■ **TASK OBJECTIVE**
Exact copy, pictures excluded: output the lines from the opening of the entries through the line bearing "sole trader does".

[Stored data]

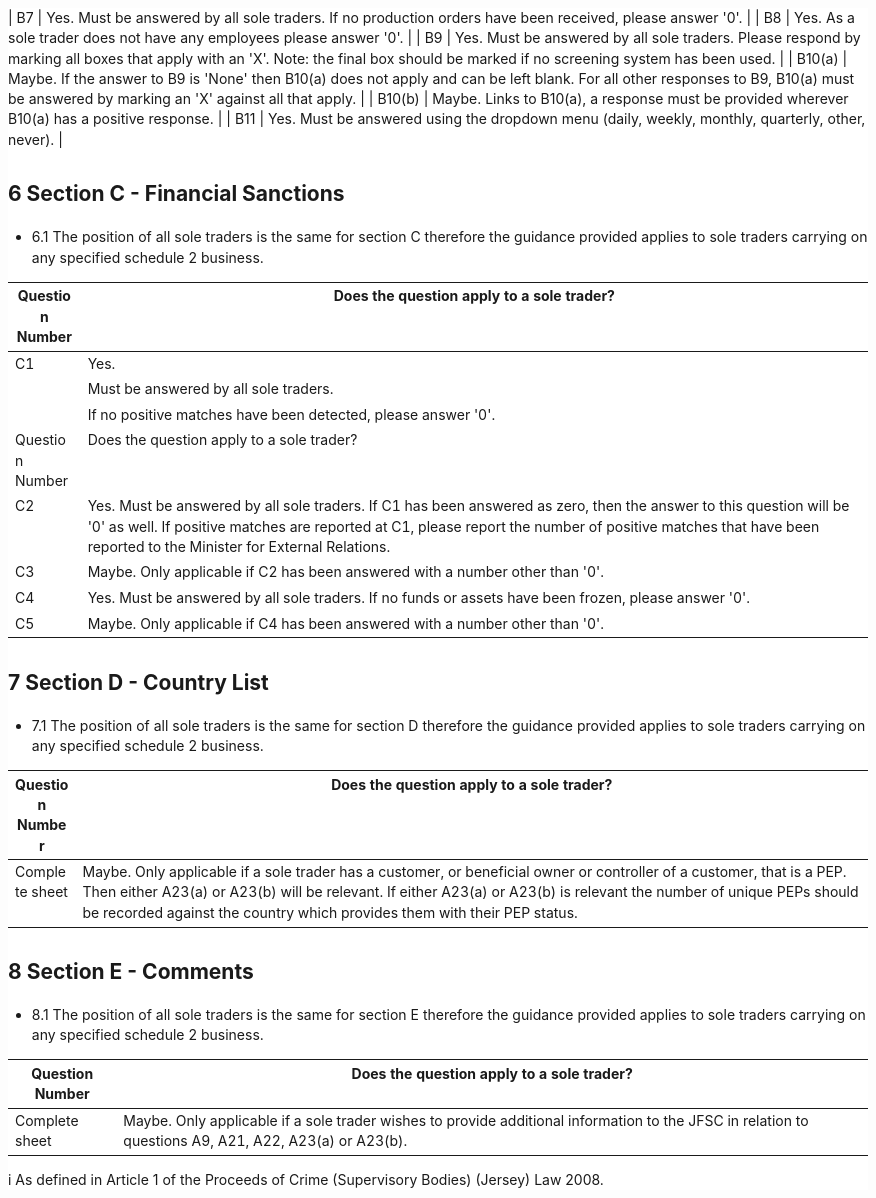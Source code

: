 | B7                 | Yes. Must be answered by all sole traders.  If no production orders have been received, please answer '0'.                                                                               |
| B8                 | Yes. As a sole trader does not have any employees please answer '0'.                                                                                                                     |
| B9                 | Yes. Must be answered by all sole traders. Please respond by marking all boxes that apply with an 'X'. Note:  the final box should be marked if no screening system has been used.       |
| B10(a)             | Maybe. If the answer to B9 is 'None' then B10(a) does not apply and can be left blank. For all other responses to B9, B10(a) must be answered by marking an 'X' against all that  apply. |
| B10(b)             | Maybe. Links to B10(a), a response must be provided wherever B10(a) has a positive response.                                                                                             |
| B11                | Yes. Must be answered using the dropdown menu (daily, weekly, monthly, quarterly, other,  never).                                                                                        |

## 6 Section C - Financial Sanctions

- 6.1 The position of all sole traders is the same for section C therefore the guidance provided applies to sole traders carrying on any specified schedule 2 business.

| Question  Number   | Does the question apply to a sole trader?                     |
|--------------------|---------------------------------------------------------------|
| C1                 | Yes.                                                          |
|                    | Must be answered by all sole traders.                         |
|                    | If no positive matches have been detected, please answer '0'. |
| Question  Number   | Does the question apply to a sole trader?                                                                                                                                                                                                                                                |
| C2                 | Yes. Must be answered by all sole traders.  If C1 has been answered as zero, then the answer to this question will be '0' as well. If positive matches are reported at C1, please report the number of positive matches that  have been reported to the Minister for External Relations. |
| C3                 | Maybe. Only applicable if C2 has been answered with a number other than '0'.                                                                                                                                                                                                             |
| C4                 | Yes. Must be answered by all sole traders.  If no funds or assets have been frozen, please answer '0'.                                                                                                                                                                                   |
| C5                 | Maybe. Only applicable if C4 has been answered with a number other than '0'.                                                                                                                                                                                                             |

## 7 Section D - Country List

- 7.1 The position of all sole traders is the same for section D therefore the guidance provided applies to sole traders carrying on any specified schedule 2 business.

| Question  Number   | Does the question apply to a sole trader?                                                                                                                                                                                                                                                                                    |
|--------------------|------------------------------------------------------------------------------------------------------------------------------------------------------------------------------------------------------------------------------------------------------------------------------------------------------------------------------|
| Complete  sheet    | Maybe. Only applicable if a sole trader has a customer, or beneficial owner or controller of a  customer, that is a PEP. Then either A23(a) or A23(b) will be relevant.  If either A23(a) or A23(b) is relevant the number of unique PEPs should be recorded against  the country which provides them with their PEP status. |

## 8 Section E - Comments

- 8.1 The position of all sole traders is the same for section E therefore the guidance provided applies to sole traders carrying on any specified schedule 2 business.

| Question  Number   | Does the question apply to a sole trader?                                                                                                              |
|--------------------|--------------------------------------------------------------------------------------------------------------------------------------------------------|
| Complete  sheet    | Maybe. Only applicable if a sole trader wishes to provide additional information to the JFSC in  relation to questions A9, A21, A22, A23(a) or A23(b). |

i As defined in Article 1 of the Proceeds of Crime (Supervisory Bodies) (Jersey) Law 2008.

■ **RESPONSE TO THIS TASK**
Source code

: | B7                 | Yes. Must be answered by all sole traders.  If no production orders have been received, please answer '0'.                                                                               |
| B8                 | Yes. As a sole trader does not have any employees please answer '0'.                                                                                                                     |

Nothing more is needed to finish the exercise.